(Stored dataset items)
:::
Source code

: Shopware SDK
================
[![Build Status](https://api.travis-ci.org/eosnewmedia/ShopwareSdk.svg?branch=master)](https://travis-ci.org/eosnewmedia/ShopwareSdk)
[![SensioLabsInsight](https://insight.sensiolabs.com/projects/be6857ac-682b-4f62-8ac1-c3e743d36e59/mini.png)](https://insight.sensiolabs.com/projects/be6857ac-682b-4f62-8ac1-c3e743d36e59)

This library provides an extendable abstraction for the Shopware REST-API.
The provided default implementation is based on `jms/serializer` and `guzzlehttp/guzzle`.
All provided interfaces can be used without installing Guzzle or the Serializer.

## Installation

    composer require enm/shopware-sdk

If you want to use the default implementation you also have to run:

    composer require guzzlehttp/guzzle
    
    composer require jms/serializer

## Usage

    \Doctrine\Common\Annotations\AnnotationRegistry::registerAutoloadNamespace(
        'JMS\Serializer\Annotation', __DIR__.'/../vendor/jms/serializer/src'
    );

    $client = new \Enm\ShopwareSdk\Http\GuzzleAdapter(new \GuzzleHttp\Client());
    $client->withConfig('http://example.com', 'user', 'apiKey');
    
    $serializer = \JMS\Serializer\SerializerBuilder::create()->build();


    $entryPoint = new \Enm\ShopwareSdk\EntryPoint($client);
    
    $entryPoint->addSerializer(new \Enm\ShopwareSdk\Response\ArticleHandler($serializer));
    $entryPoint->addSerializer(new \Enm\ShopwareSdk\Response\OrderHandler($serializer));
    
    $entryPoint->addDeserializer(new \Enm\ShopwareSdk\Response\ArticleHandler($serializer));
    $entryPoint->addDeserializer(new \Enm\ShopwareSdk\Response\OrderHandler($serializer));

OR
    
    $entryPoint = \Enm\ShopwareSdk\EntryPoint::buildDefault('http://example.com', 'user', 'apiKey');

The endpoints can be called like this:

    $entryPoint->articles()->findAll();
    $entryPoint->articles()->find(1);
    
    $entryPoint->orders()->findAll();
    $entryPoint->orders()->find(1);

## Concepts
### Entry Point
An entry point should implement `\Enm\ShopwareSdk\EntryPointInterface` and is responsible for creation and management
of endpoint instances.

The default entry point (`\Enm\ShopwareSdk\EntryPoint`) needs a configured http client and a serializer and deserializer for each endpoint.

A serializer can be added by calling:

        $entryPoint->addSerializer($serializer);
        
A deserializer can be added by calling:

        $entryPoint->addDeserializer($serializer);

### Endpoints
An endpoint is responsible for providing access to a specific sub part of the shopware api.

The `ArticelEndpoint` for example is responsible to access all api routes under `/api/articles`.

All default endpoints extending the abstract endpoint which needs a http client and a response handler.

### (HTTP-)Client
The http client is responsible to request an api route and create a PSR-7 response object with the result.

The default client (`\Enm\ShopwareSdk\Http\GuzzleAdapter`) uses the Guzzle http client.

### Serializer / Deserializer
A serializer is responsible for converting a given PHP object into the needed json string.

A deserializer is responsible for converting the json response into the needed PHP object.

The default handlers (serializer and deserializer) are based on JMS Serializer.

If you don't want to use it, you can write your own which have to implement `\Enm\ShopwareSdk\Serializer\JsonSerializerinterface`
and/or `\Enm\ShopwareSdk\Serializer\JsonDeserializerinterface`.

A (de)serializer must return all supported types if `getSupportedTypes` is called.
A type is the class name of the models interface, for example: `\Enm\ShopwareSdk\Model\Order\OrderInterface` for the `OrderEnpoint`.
:::
[The problem] Using the entries above, return exactly the lines from the line with "The default client" to the line with "A (de)serializer must", counting both of those lines.

[Expected answer]
The default client (`\Enm\ShopwareSdk\Http\GuzzleAdapter`) uses the Guzzle http client.

### Serializer / Deserializer
A serializer is responsible for converting a given PHP object into the needed json string.

A deserializer is responsible for converting the json response into the needed PHP object.

The default handlers (serializer and deserializer) are based on JMS Serializer.

If you don't want to use it, you can write your own which have to implement `\Enm\ShopwareSdk\Serializer\JsonSerializerinterface`
and/or `\Enm\ShopwareSdk\Serializer\JsonDeserializerinterface`.

A (de)serializer must return all supported types if `getSupportedTypes` is called.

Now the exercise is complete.